(Stored data)
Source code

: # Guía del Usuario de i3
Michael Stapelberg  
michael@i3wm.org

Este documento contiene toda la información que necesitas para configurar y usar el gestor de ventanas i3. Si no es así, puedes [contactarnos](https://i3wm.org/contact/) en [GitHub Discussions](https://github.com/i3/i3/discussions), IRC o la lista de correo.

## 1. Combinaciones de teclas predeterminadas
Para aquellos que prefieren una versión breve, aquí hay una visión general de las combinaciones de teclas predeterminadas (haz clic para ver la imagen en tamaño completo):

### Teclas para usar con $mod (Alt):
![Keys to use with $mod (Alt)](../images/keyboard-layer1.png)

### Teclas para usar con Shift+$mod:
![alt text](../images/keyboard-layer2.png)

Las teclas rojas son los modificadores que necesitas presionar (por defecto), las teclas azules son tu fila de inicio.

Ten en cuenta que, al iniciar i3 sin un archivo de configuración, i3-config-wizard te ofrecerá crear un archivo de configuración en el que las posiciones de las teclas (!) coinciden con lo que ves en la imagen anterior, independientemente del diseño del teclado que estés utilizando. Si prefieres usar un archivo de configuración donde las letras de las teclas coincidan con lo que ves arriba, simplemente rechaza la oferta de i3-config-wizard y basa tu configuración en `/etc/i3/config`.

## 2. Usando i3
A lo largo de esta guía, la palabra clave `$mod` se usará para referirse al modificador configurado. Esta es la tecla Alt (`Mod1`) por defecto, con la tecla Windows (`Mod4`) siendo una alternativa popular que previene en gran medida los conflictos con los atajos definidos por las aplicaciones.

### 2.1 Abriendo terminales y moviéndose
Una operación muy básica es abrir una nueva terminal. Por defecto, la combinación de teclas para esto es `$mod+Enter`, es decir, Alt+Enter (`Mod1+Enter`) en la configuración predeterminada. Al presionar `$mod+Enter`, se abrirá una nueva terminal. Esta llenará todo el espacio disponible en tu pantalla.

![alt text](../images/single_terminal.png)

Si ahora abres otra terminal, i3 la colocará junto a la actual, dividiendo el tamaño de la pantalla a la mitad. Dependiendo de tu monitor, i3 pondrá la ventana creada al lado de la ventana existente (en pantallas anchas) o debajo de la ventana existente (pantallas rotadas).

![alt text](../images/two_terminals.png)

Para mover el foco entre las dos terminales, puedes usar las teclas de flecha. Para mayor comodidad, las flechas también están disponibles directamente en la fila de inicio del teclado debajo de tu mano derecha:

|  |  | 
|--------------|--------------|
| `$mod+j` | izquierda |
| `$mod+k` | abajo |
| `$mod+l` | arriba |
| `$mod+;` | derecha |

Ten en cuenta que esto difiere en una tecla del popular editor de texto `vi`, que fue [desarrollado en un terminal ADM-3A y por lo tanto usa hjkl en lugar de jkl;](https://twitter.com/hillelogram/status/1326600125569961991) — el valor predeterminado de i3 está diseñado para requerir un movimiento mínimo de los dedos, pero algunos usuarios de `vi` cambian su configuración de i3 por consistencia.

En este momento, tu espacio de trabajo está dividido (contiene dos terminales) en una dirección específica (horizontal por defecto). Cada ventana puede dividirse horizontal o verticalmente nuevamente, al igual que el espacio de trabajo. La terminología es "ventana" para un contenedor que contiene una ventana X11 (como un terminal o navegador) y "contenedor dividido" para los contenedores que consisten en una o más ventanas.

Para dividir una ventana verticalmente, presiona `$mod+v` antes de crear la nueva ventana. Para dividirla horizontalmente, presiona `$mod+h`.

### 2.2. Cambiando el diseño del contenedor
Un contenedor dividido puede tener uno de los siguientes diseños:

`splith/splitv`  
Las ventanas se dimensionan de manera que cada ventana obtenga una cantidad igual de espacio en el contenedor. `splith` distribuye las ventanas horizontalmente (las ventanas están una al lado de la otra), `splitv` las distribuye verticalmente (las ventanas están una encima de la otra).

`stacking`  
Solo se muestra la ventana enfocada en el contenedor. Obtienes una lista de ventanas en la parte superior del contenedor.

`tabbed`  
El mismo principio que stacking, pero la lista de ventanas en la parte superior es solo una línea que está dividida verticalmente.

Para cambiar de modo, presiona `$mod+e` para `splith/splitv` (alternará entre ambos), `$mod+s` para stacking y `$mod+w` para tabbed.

• EXERCISE DIRECTIONS: The answer must be the line containing "Solo se muestra" and every line after it to the end of the data, each set down exactly.

• EXERCISE SOLUTION:
Solo se muestra la ventana enfocada en el contenedor. Obtienes una lista de ventanas en la parte superior del contenedor.

`tabbed`  
El mismo principio que stacking, pero la lista de ventanas en la parte superior es solo una línea que está dividida verticalmente.

Para cambiar de modo, presiona `$mod+e` para `splith/splitv` (alternará entre ambos), `$mod+s` para stacking y `$mod+w` para tabbed.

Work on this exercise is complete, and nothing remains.